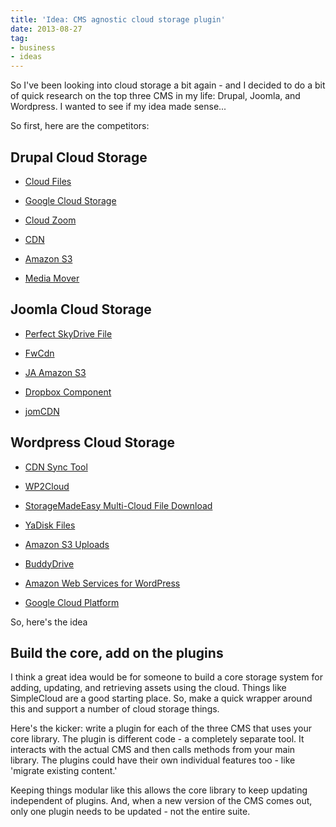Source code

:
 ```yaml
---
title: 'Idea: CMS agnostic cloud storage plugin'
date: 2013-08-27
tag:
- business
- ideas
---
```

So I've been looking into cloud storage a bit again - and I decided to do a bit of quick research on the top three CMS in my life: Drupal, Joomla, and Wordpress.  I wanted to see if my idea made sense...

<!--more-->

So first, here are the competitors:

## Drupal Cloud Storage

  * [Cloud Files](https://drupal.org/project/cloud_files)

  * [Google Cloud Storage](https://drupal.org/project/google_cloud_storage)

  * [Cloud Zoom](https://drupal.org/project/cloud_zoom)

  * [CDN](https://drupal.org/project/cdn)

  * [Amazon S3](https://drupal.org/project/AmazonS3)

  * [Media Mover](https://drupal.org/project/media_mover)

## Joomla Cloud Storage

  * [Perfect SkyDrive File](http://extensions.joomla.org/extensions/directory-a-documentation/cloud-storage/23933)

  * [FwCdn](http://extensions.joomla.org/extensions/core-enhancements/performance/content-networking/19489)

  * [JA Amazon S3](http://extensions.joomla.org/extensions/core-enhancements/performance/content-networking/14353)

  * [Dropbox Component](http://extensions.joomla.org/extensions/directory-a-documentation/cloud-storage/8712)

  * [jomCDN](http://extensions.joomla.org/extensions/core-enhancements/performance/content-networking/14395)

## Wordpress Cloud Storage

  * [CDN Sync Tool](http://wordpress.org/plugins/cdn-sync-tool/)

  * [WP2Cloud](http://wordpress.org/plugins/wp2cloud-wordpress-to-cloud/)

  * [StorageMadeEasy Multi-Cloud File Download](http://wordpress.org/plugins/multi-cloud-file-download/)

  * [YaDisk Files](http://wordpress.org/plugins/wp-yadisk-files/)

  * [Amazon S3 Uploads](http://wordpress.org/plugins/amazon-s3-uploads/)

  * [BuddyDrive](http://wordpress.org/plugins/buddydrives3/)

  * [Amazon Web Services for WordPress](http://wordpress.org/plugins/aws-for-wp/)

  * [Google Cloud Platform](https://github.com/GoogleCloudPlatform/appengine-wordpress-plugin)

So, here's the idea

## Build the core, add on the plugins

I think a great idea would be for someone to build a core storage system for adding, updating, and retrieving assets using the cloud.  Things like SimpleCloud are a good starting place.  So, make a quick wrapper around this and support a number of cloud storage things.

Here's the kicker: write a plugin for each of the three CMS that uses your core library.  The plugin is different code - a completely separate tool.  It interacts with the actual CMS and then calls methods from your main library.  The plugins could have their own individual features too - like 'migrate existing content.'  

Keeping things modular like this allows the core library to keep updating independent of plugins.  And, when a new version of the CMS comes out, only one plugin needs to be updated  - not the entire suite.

....

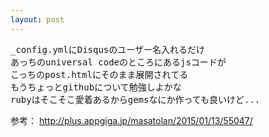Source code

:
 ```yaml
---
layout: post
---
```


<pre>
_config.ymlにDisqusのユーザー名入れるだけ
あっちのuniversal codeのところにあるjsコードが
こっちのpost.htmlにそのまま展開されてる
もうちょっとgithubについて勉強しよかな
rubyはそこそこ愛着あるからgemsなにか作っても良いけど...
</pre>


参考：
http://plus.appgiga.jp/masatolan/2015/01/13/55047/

....

*Task statement*:
How many of the lines above include the word "Google"? Give that number without comment.

*Completed exercise*:
2